The realities of a large-scale food shortage have been spelled out in a new study from Fred Davies, senior science advisor for the US Agency for International Development's bureau of food security.
"For the first time in human history, food production will be limited on a global scale by the availability of land, water and energy," Davies said in a statement from Texas A&M University's AgriLife division, where he is a professor of horticultural science.
"Food issues could become as politically destabilizing by 2050 as energy issues are today," he said.
To meet food demand as the world's population rises to 9 billion by the middle of this century, Davies said there would need to be a 70 percent increase in food production.
"But resource limitations will constrain global food systems," Davies said. "The increases currently projected for crop production from biotechnology, genetics, agronomics and horticulture will not be sufficient to meet food demand."
Davies said in the US, agricultural productivity has averaged less than 1.2 percent per year between 1990 and 2007.
"More efficient technologies and crops will need to be developed - and equally important, better ways for applying these technologies locally for farmers -- to address this challenge," he said.
However, these technological advances do not always reach small-scale farmers world wide.
"A greater emphasis is needed in high-value horticultural crops," he said. "Those create jobs and economic opportunities for rural communities and enable more profitable, intense farming."
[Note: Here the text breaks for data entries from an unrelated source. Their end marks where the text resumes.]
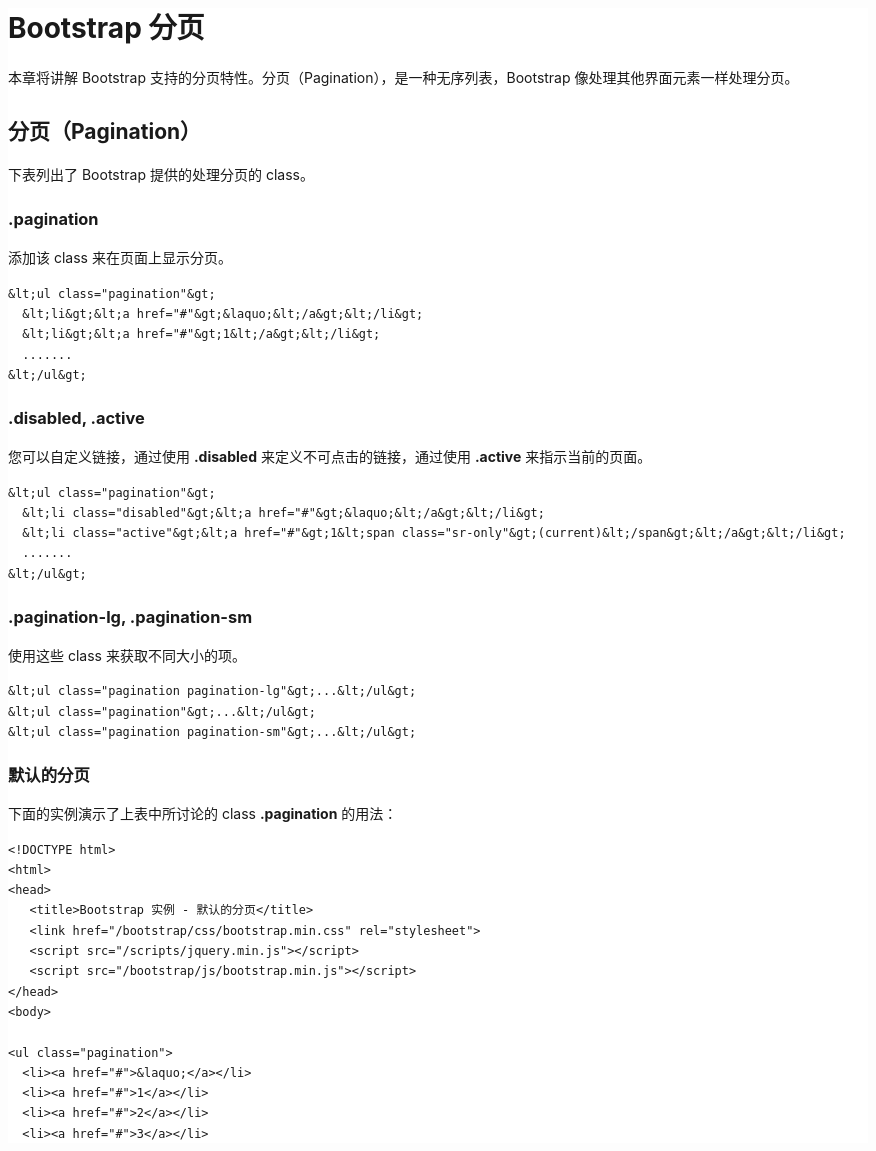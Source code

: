 # Bootstrap 分页

本章将讲解 Bootstrap 支持的分页特性。分页（Pagination），是一种无序列表，Bootstrap 像处理其他界面元素一样处理分页。

## 分页（Pagination）

下表列出了 Bootstrap 提供的处理分页的 class。

### .pagination 

添加该 class 来在页面上显示分页。

```
&lt;ul class="pagination"&gt;
  &lt;li&gt;&lt;a href="#"&gt;&laquo;&lt;/a&gt;&lt;/li&gt;
  &lt;li&gt;&lt;a href="#"&gt;1&lt;/a&gt;&lt;/li&gt;
  .......
&lt;/ul&gt;

```

### .disabled, .active 

您可以自定义链接，通过使用 **.disabled** 来定义不可点击的链接，通过使用 **.active** 来指示当前的页面。 

```
&lt;ul class="pagination"&gt;
  &lt;li class="disabled"&gt;&lt;a href="#"&gt;&laquo;&lt;/a&gt;&lt;/li&gt;
  &lt;li class="active"&gt;&lt;a href="#"&gt;1&lt;span class="sr-only"&gt;(current)&lt;/span&gt;&lt;/a&gt;&lt;/li&gt;
  .......
&lt;/ul&gt;

```

### .pagination-lg, .pagination-sm

 使用这些 class 来获取不同大小的项。 

```
&lt;ul class="pagination pagination-lg"&gt;...&lt;/ul&gt;
&lt;ul class="pagination"&gt;...&lt;/ul&gt;
&lt;ul class="pagination pagination-sm"&gt;...&lt;/ul&gt;

```


### 默认的分页

下面的实例演示了上表中所讨论的 class **.pagination** 的用法：

```
<!DOCTYPE html>
<html>
<head>
   <title>Bootstrap 实例 - 默认的分页</title>
   <link href="/bootstrap/css/bootstrap.min.css" rel="stylesheet">
   <script src="/scripts/jquery.min.js"></script>
   <script src="/bootstrap/js/bootstrap.min.js"></script>
</head>
<body>

<ul class="pagination">
  <li><a href="#">&laquo;</a></li>
  <li><a href="#">1</a></li>
  <li><a href="#">2</a></li>
  <li><a href="#">3</a></li>
```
With one-in-eight people in the world suffering from malnourishment, Davies connected the consumption of crops such as fruits and vegetables with improvements in human health. This connection, Davies said, will prove to be vital towards growing enough food to feed people in the coming years.
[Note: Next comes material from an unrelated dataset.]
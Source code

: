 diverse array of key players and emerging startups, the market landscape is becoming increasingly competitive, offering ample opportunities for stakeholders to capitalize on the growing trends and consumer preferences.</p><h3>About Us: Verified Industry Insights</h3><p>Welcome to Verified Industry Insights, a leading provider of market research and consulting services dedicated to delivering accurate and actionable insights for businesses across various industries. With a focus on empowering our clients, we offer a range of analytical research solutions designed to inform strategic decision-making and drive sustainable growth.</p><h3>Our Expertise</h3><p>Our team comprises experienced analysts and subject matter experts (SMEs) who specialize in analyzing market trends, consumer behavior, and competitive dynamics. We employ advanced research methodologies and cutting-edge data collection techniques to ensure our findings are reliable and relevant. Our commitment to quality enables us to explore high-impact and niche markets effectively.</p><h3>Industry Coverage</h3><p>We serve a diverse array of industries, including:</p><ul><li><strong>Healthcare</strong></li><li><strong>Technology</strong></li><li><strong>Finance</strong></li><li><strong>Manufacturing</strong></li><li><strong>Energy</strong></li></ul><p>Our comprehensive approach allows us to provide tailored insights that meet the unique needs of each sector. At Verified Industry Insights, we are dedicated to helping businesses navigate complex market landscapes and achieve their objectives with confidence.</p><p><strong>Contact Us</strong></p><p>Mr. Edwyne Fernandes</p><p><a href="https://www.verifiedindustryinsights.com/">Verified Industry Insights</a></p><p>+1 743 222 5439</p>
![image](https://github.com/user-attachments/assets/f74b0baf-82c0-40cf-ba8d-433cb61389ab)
"Agricultural productivity, food security, food safety, the environment, health, nutrition and obesity -- they are all interconnected," Davies said.
"The perfect storm for horticulture and agriculture is also an opportunity," Davies said. "Consumer trends such as views on quality, nutrition, production origin and safety impact what foods we consume. Also, urban agriculture favors horticulture."
For example, Davies said, the fastest growing segment of new farmers in California, are female, non-Anglos who are "intensively growing horticultural crops on small acreages."